» **EXERCISE AIM**: The records below are to be retyped in full. Keep every word.

[Excerpts from a dataset]
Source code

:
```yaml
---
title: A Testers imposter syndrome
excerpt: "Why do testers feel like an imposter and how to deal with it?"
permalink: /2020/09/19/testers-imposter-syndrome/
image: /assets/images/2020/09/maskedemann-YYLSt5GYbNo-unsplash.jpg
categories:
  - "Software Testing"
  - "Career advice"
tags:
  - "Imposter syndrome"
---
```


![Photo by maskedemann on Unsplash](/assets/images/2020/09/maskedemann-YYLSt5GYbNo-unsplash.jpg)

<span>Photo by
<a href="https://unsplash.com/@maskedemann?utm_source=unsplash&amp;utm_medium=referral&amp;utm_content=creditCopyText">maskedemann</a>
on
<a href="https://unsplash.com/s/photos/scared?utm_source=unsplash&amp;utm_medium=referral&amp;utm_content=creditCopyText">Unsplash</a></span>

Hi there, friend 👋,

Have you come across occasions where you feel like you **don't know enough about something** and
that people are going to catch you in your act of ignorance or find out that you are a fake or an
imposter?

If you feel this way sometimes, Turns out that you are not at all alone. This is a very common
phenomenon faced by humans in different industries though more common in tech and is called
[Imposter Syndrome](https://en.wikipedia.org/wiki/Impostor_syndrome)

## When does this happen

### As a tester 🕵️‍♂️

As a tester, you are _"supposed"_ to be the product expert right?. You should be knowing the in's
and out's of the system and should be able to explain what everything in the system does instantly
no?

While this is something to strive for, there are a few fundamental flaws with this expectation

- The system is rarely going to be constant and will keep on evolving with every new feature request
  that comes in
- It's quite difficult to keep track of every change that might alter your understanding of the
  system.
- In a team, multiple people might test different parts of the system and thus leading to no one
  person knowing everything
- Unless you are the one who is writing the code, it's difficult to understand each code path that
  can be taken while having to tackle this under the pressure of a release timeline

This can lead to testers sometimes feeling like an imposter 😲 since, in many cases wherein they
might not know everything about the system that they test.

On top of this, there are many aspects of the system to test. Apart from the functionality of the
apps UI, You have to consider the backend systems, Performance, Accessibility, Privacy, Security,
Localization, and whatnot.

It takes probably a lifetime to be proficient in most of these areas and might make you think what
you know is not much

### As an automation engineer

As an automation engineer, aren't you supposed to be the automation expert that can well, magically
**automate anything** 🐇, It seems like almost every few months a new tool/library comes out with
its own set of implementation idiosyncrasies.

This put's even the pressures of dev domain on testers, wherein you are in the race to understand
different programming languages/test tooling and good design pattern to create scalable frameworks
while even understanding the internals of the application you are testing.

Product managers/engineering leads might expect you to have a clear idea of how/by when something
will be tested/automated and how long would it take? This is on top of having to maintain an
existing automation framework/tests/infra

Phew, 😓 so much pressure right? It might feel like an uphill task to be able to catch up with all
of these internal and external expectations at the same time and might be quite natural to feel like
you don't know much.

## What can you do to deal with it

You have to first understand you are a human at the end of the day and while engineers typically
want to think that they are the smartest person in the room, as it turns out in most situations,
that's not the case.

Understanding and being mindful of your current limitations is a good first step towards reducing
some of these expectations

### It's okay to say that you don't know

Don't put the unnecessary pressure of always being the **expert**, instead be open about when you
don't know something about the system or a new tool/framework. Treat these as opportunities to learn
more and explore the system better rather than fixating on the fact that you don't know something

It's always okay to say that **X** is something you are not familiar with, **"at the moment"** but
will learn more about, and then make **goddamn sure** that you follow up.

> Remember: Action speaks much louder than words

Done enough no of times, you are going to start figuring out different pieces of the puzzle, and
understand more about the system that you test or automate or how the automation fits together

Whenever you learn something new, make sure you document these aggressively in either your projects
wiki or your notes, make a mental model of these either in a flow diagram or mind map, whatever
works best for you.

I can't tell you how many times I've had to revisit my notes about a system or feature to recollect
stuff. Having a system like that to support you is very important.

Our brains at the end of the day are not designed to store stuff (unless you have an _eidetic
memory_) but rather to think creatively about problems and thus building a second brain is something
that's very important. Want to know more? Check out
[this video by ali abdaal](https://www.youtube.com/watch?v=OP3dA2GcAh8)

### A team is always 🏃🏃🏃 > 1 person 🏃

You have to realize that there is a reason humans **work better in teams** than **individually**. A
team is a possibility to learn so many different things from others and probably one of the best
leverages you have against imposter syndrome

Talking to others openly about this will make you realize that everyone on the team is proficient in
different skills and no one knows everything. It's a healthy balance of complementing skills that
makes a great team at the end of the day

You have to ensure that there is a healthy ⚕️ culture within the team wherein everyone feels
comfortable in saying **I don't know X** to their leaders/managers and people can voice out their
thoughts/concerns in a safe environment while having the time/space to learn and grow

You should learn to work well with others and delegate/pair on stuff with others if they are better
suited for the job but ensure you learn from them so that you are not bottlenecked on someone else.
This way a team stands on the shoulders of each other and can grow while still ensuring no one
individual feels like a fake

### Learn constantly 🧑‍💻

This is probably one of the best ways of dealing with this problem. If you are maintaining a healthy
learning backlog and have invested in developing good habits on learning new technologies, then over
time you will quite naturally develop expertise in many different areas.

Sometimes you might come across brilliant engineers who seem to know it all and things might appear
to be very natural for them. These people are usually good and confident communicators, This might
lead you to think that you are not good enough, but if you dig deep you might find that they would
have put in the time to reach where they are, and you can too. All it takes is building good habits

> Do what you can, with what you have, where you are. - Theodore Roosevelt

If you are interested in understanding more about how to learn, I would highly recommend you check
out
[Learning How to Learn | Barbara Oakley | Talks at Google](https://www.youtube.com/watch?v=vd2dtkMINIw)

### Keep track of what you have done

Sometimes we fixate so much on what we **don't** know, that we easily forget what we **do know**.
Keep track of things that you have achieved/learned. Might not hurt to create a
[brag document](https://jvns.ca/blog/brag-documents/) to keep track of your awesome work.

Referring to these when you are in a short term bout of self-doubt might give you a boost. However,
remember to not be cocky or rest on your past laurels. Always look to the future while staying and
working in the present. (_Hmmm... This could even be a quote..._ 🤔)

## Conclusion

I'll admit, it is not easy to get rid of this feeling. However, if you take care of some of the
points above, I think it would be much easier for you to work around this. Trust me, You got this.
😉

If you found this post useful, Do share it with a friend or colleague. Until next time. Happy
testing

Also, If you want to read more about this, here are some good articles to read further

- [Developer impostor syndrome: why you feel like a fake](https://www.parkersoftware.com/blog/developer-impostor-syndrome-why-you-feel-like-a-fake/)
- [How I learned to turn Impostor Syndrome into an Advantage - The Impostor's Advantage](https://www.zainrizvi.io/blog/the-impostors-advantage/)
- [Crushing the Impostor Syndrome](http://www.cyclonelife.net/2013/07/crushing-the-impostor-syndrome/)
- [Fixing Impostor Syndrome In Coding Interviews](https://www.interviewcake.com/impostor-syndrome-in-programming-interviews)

» **ANSWER**:
Source code

:
```yaml
---
title: A Testers imposter syndrome
excerpt: "Why do testers feel like an imposter and how to deal with it?"
permalink: /2020/09/19/testers-imposter-syndrome/
image: /assets/images/2020/09/maskedemann-YYLSt5GYbNo-unsplash.jpg
categories:
  - "Software Testing"
  - "Career advice"
tags:
  - "Imposter syndrome"
---
```


![Photo by maskedemann on Unsplash](/assets/images/2020/09/maskedemann-YYLSt5GYbNo-unsplash.jpg)

<span>Photo by
<a href="https://unsplash.com/@maskedemann?utm_source=unsplash&amp;utm_medium=referral&amp;utm_content=creditCopyText">maskedemann</a>
on
<a href="https://unsplash.com/s/photos/scared?utm_source=unsplash&amp;utm_medium=referral&amp;utm_content=creditCopyText">Unsplash</a></span>

Hi there, friend 👋,

Have you come across occasions where you feel like you **don't know enough about something** and
that people are going to catch you in your act of ignorance or find out that you are a fake or an
imposter?

If you feel this way sometimes, Turns out that you are not at all alone. This is a very common
phenomenon faced by humans in different industries though more common in tech and is called
[Imposter Syndrome](https://en.wikipedia.org/wiki/Impostor_syndrome)

## When does this happen

### As a tester 🕵️‍♂️

As a tester, you are _"supposed"_ to be the product expert right?. You should be knowing the in's
and out's of the system and should be able to explain what everything in the system does instantly
no?

While this is something to strive for, there are a few fundamental flaws with this expectation

- The system is rarely going to be constant and will keep on evolving with every new feature request
  that comes in
- It's quite difficult to keep track of every change that might alter your understanding of the
  system.
- In a team, multiple people might test different parts of the system and thus leading to no one
  person knowing everything
- Unless you are the one who is writing the code, it's difficult to understand each code path that
  can be taken while having to tackle this under the pressure of a release timeline

This can lead to testers sometimes feeling like an imposter 😲 since, in many cases wherein they
might not know everything about the system that they test.

On top of this, there are many aspects of the system to test. Apart from the functionality of the
apps UI, You have to consider the backend systems, Performance, Accessibility, Privacy, Security,
Localization, and whatnot.

It takes probably a lifetime to be proficient in most of these areas and might make you think what
you know is not much

### As an automation engineer

As an automation engineer, aren't you supposed to be the automation expert that can well, magically
**automate anything** 🐇, It seems like almost every few months a new tool/library comes out with
its own set of implementation idiosyncrasies.

This put's even the pressures of dev domain on testers, wherein you are in the race to understand
different programming languages/test tooling and good design pattern to create scalable frameworks
while even understanding the internals of the application you are testing.

Product managers/engineering leads might expect you to have a clear idea of how/by when something
will be tested/automated and how long would it take? This is on top of having to maintain an
existing automation framework/tests/infra

Phew, 😓 so much pressure right? It might feel like an uphill task to be able to catch up with all
of these internal and external expectations at the same time and might be quite natural to feel like
you don't know much.

## What can you do to deal with it

You have to first understand you are a human at the end of the day and while engineers typically
want to think that they are the smartest person in the room, as it turns out in most situations,
that's not the case.

Understanding and being mindful of your current limitations is a good first step towards reducing
some of these expectations

### It's okay to say that you don't know

Don't put the unnecessary pressure of always being the **expert**, instead be open about when you
don't know something about the system or a new tool/framework. Treat these as opportunities to learn
more and explore the system better rather than fixating on the fact that you don't know something

It's always okay to say that **X** is something you are not familiar with, **"at the moment"** but
will learn more about, and then make **goddamn sure** that you follow up.

> Remember: Action speaks much louder than words

Done enough no of times, you are going to start figuring out different pieces of the puzzle, and
understand more about the system that you test or automate or how the automation fits together

Whenever you learn something new, make sure you document these aggressively in either your projects
wiki or your notes, make a mental model of these either in a flow diagram or mind map, whatever
works best for you.

I can't tell you how many times I've had to revisit my notes about a system or feature to recollect
stuff. Having a system like that to support you is very important.

Our brains at the end of the day are not designed to store stuff (unless you have an _eidetic
memory_) but rather to think creatively about problems and thus building a second brain is something
that's very important. Want to know more? Check out
[this video by ali abdaal](https://www.youtube.com/watch?v=OP3dA2GcAh8)

### A team is always 🏃🏃🏃 > 1 person 🏃

You have to realize that there is a reason humans **work better in teams** than **individually**. A
team is a possibility to learn so many different things from others and probably one of the best
leverages you have against imposter syndrome

Talking to others openly about this will make you realize that everyone on the team is proficient in
different skills and no one knows everything. It's a healthy balance of complementing skills that
makes a great team at the end of the day

You have to ensure that there is a healthy ⚕️ culture within the team wherein everyone feels
comfortable in saying **I don't know X** to their leaders/managers and people can voice out their
thoughts/concerns in a safe environment while having the time/space to learn and grow

You should learn to work well with others and delegate/pair on stuff with others if they are better
suited for the job but ensure you learn from them so that you are not bottlenecked on someone else.
This way a team stands on the shoulders of each other and can grow while still ensuring no one
individual feels like a fake

### Learn constantly 🧑‍💻

This is probably one of the best ways of dealing with this problem. If you are maintaining a healthy
learning backlog and have invested in developing good habits on learning new technologies, then over
time you will quite naturally develop expertise in many different areas.

Sometimes you might come across brilliant engineers who seem to know it all and things might appear
to be very natural for them. These people are usually good and confident communicators, This might
lead you to think that you are not good enough, but if you dig deep you might find that they would
have put in the time to reach where they are, and you can too. All it takes is building good habits

> Do what you can, with what you have, where you are. - Theodore Roosevelt

If you are interested in understanding more about how to learn, I would highly recommend you check
out
[Learning How to Learn | Barbara Oakley | Talks at Google](https://www.youtube.com/watch?v=vd2dtkMINIw)

### Keep track of what you have done

Sometimes we fixate so much on what we **don't** know, that we easily forget what we **do know**.
Keep track of things that you have achieved/learned. Might not hurt to create a
[brag document](https://jvns.ca/blog/brag-documents/) to keep track of your awesome work.

Referring to these when you are in a short term bout of self-doubt might give you a boost. However,
remember to not be cocky or rest on your past laurels. Always look to the future while staying and
working in the present. (_Hmmm... This could even be a quote..._ 🤔)

## Conclusion

I'll admit, it is not easy to get rid of this feeling. However, if you take care of some of the
points above, I think it would be much easier for you to work around this. Trust me, You got this.
😉

If you found this post useful, Do share it with a friend or colleague. Until next time. Happy
testing

Also, If you want to read more about this, here are some good articles to read further

- [Developer impostor syndrome: why you feel like a fake](https://www.parkersoftware.com/blog/developer-impostor-syndrome-why-you-feel-like-a-fake/)
- [How I learned to turn Impostor Syndrome into an Advantage - The Impostor's Advantage](https://www.zainrizvi.io/blog/the-impostors-advantage/)
- [Crushing the Impostor Syndrome](http://www.cyclonelife.net/2013/07/crushing-the-impostor-syndrome/)
- [Fixing Impostor Syndrome In Coding Interviews](https://www.interviewcake.com/impostor-syndrome-in-programming-interviews)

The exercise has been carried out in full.